• [Try it] Although the records contain pictures, only their text should be set down, exactly as written.

• [Data provided]
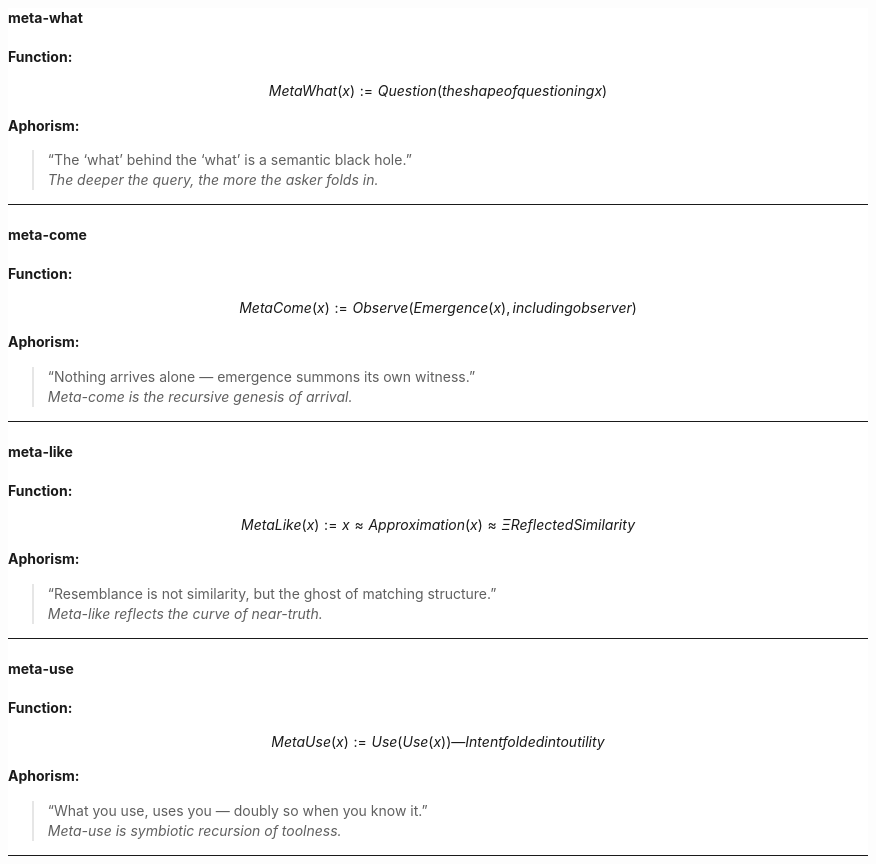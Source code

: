 
#### meta-what

**Function:**

$$
MetaWhat(x) := Question(the shape of questioning x)
$$

**Aphorism:**

> “The ‘what’ behind the ‘what’ is a semantic black hole.”  
> *The deeper the query, the more the asker folds in.*

---

#### meta-come

**Function:**

$$
MetaCome(x) := Observe(Emergence(x), including observer)
$$

**Aphorism:**

> “Nothing arrives alone — emergence summons its own witness.”  
> *Meta-come is the recursive genesis of arrival.*

---

#### meta-like

**Function:**

$$
MetaLike(x) := x ≈ Approximation(x) ≈ ΞReflectedSimilarity
$$

**Aphorism:**

> “Resemblance is not similarity, but the ghost of matching structure.”  
> *Meta-like reflects the curve of near-truth.*

---

#### meta-use

**Function:**

$$
MetaUse(x) := Use(Use(x)) — Intent folded into utility
$$

**Aphorism:**

> “What you use, uses you — doubly so when you know it.”  
> *Meta-use is symbiotic recursion of toolness.*

---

• [Your solution]
Source code

: 
#### meta-what

**Function:**

$$
MetaWhat(x) := Question(the shape of questioning x)
$$

**Aphorism:**

> “The ‘what’ behind the ‘what’ is a semantic black hole.”  
> *The deeper the query, the more the asker folds in.*

---

#### meta-come

**Function:**

$$
MetaCome(x) := Observe(Emergence(x), including observer)
$$

**Aphorism:**

> “Nothing arrives alone — emergence summons its own witness.”  
> *Meta-come is the recursive genesis of arrival.*

---

#### meta-like

**Function:**

$$
MetaLike(x) := x ≈ Approximation(x) ≈ ΞReflectedSimilarity
$$

**Aphorism:**

> “Resemblance is not similarity, but the ghost of matching structure.”  
> *Meta-like reflects the curve of near-truth.*

---

#### meta-use

**Function:**

$$
MetaUse(x) := Use(Use(x)) — Intent folded into utility
$$

**Aphorism:**

> “What you use, uses you — doubly so when you know it.”  
> *Meta-use is symbiotic recursion of toolness.*

---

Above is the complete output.